Biography and career
A native of Brazil, Feitosa began training in Kyokushin karate from a young age, and fought in several world championship tournaments. While living in Tokyo, Japan he fought and trained in the IKO1 Kyokushin - Team Ichigeki at the Ichigeki Plaza.

On April 30, 2005, Feitosa won the K-1 World Grand Prix 2005 in Las Vegas tournament with a unanimous decision over Dewey Cooper and two knockouts over Carter Williams and Gary Goodridge.  At the eliminations he lost by decision to Semmy Schilt.

As a reserve fighter Glaube beat Goodridge by unanimous decision and advanced to the semi finals after Peter Aerts had to pull out due to a rib fracture, where he knocked out Musashi with a flying knee to get to the finals where he rematched Semmy Schilt. Glaube lost the fight by a first-round KO after a knee to the head.

As a WGP runner up he fought at the 2006 eliminations, beating Paul Slowinski by unanimous decision. He knocked out Ruslan Karaev in the first round and advanced to the semi finals,  losing by TKO in the second round to Peter Aerts.

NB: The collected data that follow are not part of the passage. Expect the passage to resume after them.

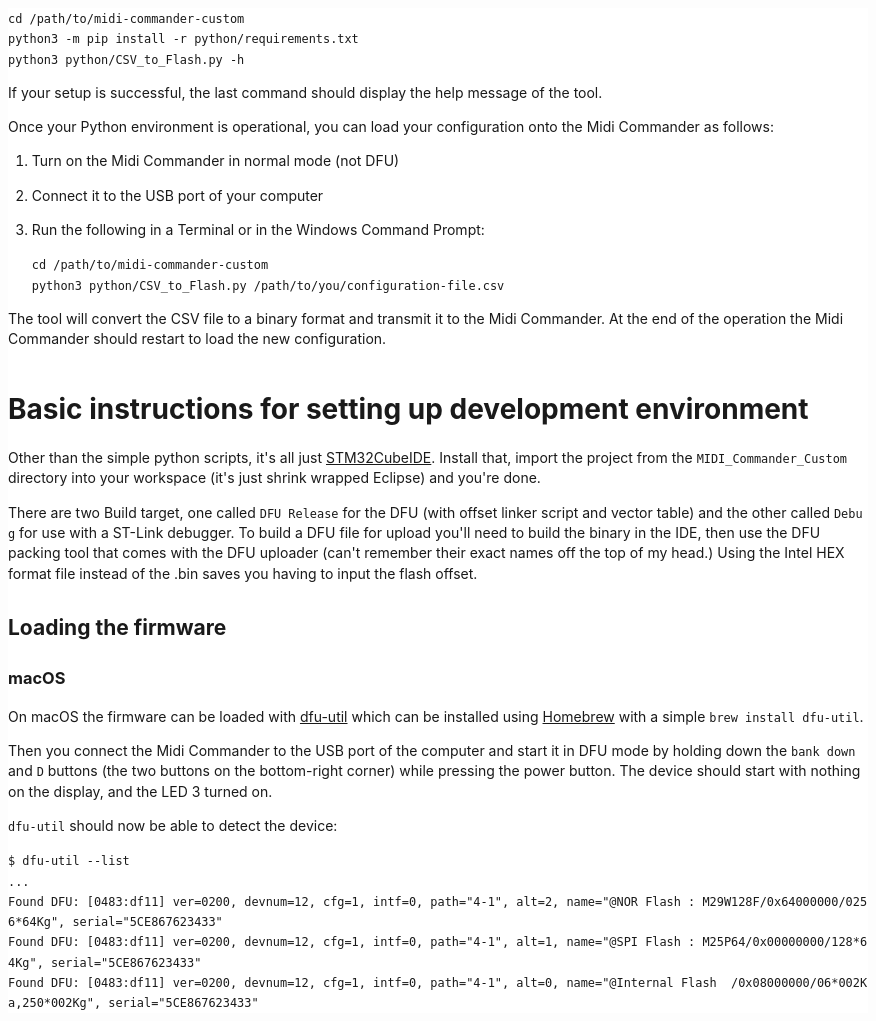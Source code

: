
   ```
   cd /path/to/midi-commander-custom
   python3 -m pip install -r python/requirements.txt
   python3 python/CSV_to_Flash.py -h
   ```

   If your setup is successful, the last command should display the help message of the tool.

Once your Python environment is operational, you can load your configuration onto the Midi Commander as follows:

1. Turn on the Midi Commander in normal mode (not DFU)
2. Connect it to the USB port of your computer
3. Run the following in a Terminal or in the Windows Command Prompt:

   ```
   cd /path/to/midi-commander-custom
   python3 python/CSV_to_Flash.py /path/to/you/configuration-file.csv
   ```

The tool will convert the CSV file to a binary format and transmit it to the Midi Commander. At the end of the operation the Midi Commander should restart to load the new configuration.

# Basic instructions for setting up development environment
Other than the simple python scripts, it's all just [STM32CubeIDE](https://www.st.com/en/development-tools/stm32cubeide.html). Install that, import the project from the `MIDI_Commander_Custom` directory into your workspace (it's just shrink wrapped Eclipse) and you're done.

There are two Build target, one called `DFU Release` for the DFU (with offset linker script and vector table) and the other called `Debug` for use with a ST-Link debugger. To build a DFU file for upload you'll need to build the binary in the IDE, then use the DFU packing tool that comes with the DFU uploader (can't remember their exact names off the top of my head.) Using the Intel HEX format file instead of the .bin saves you having to input the flash offset.

## Loading the firmware

### macOS

On macOS the firmware can be loaded with [dfu-util](https://dfu-util.sourceforge.net/) which can be installed using [Homebrew](https://brew.sh/) with a simple `brew install dfu-util`.

Then you connect the Midi Commander to the USB port of the computer and start it in DFU mode by holding down the `bank down` and `D` buttons (the two buttons on the bottom-right corner) while pressing the power button. The device should start with nothing on the display, and the LED 3 turned on.

`dfu-util` should now be able to detect the device:

```
$ dfu-util --list
...
Found DFU: [0483:df11] ver=0200, devnum=12, cfg=1, intf=0, path="4-1", alt=2, name="@NOR Flash : M29W128F/0x64000000/0256*64Kg", serial="5CE867623433"
Found DFU: [0483:df11] ver=0200, devnum=12, cfg=1, intf=0, path="4-1", alt=1, name="@SPI Flash : M25P64/0x00000000/128*64Kg", serial="5CE867623433"
Found DFU: [0483:df11] ver=0200, devnum=12, cfg=1, intf=0, path="4-1", alt=0, name="@Internal Flash  /0x08000000/06*002Ka,250*002Kg", serial="5CE867623433"
```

On September 29, 2007 Feitosa met German kickboxer Chalid Arrab at the K-1 World GP 2007 in Seoul Final 16. He won the fight by unanimous decision and qualified himself for K-1 World GP 2007 Final held on December 8, 2007 at the Yokohama Arena, Japan.

Feitosa met two-time defending champion Semmy Schilt. Glaube lost a unanimous decision to Semmy for the third time.

After knocking out Alex Roberts in March 2008, Glaube fought for the new Heavyweight title against Badr Hari at the K-1 World GP 2008 in Fukuoka. Glaube was knocked out in the first round.

At the K-1 World GP 2008 Final 16 Glaube fought the 2008 Amsterdam Champion, Errol Zimmerman. Glaube lost a unanimous decision after being battered by the heavy hands of his opponent over three rounds.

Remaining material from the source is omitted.